Exercise details: Whenever a line in the material below contains "gönderilir", copy that line.

Input material:
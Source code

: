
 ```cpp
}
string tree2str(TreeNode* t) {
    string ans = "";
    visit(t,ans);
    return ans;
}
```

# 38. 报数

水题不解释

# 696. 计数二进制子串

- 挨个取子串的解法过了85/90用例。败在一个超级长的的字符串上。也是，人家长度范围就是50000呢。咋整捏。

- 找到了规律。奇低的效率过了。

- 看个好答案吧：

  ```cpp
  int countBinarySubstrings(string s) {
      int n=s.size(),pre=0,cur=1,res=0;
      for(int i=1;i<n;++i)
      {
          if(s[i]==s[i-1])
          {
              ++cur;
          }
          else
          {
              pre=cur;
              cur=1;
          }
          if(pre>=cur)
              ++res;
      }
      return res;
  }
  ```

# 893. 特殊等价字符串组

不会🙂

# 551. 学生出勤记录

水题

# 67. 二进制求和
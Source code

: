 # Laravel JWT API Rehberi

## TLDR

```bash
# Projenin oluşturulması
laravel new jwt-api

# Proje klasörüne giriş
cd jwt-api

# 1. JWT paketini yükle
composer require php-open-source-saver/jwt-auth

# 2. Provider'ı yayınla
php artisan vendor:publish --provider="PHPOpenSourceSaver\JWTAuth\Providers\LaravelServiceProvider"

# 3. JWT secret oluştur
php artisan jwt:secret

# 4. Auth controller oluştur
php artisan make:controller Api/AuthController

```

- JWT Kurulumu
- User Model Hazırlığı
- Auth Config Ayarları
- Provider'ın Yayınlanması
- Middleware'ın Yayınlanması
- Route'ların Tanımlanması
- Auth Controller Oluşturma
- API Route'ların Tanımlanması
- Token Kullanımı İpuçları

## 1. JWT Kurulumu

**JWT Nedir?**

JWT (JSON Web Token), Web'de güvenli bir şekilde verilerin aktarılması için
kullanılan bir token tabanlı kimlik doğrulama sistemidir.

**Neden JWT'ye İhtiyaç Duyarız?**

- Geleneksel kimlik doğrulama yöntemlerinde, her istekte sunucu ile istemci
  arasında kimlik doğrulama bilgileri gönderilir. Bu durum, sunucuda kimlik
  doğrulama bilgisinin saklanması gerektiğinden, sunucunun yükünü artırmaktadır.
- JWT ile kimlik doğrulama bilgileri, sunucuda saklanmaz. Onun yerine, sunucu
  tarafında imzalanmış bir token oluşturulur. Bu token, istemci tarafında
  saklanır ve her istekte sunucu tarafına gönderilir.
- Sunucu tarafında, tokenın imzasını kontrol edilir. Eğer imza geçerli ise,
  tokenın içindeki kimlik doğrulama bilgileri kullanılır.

Exercise output:
  arasında kimlik doğrulama bilgileri gönderilir. Bu durum, sunucuda kimlik
  saklanır ve her istekte sunucu tarafına gönderilir.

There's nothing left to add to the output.